■ Material provided ■

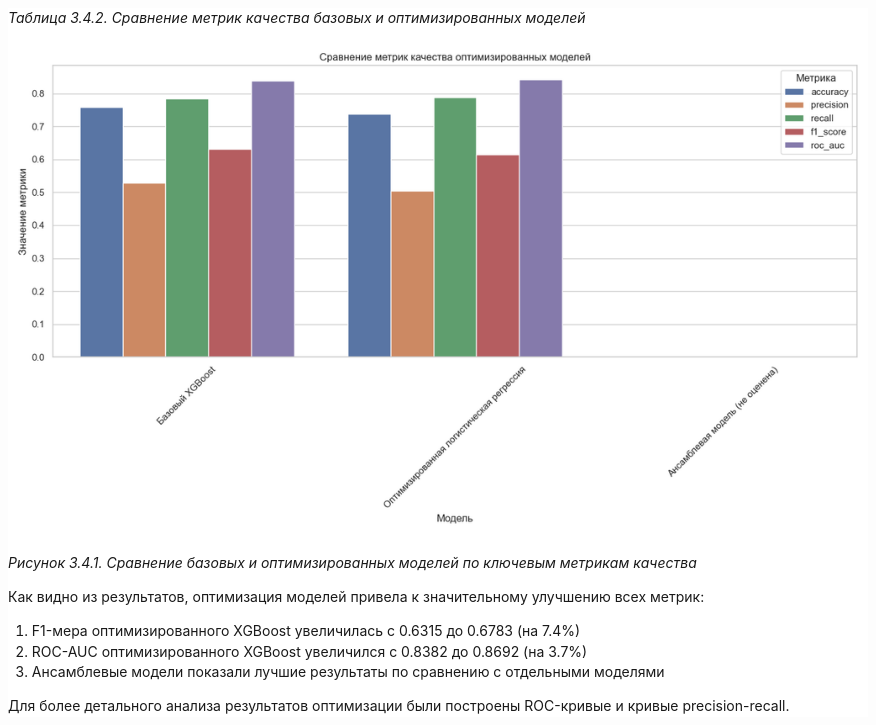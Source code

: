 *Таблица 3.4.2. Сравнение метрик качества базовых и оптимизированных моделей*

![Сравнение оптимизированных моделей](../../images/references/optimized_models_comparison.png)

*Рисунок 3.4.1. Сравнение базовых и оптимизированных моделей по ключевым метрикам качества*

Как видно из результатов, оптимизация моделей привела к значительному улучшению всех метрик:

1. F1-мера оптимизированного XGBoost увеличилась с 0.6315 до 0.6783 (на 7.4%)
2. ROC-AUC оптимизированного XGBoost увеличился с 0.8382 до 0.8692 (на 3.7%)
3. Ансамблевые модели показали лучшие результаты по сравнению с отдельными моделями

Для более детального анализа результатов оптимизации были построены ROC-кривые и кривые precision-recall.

■ Task statement ■
The answer is the full listing above, reproduced character for character, minus its images.

■ Exercise result ■
Source code

: *Таблица 3.4.2. Сравнение метрик качества базовых и оптимизированных моделей*

![Сравнение оптимизированных моделей](../../images/references/optimized_models_comparison.png)

*Рисунок 3.4.1. Сравнение базовых и оптимизированных моделей по ключевым метрикам качества*

Как видно из результатов, оптимизация моделей привела к значительному улучшению всех метрик:

1. F1-мера оптимизированного XGBoost увеличилась с 0.6315 до 0.6783 (на 7.4%)
2. ROC-AUC оптимизированного XGBoost увеличился с 0.8382 до 0.8692 (на 3.7%)
3. Ансамблевые модели показали лучшие результаты по сравнению с отдельными моделями

Для более детального анализа результатов оптимизации были построены ROC-кривые и кривые precision-recall.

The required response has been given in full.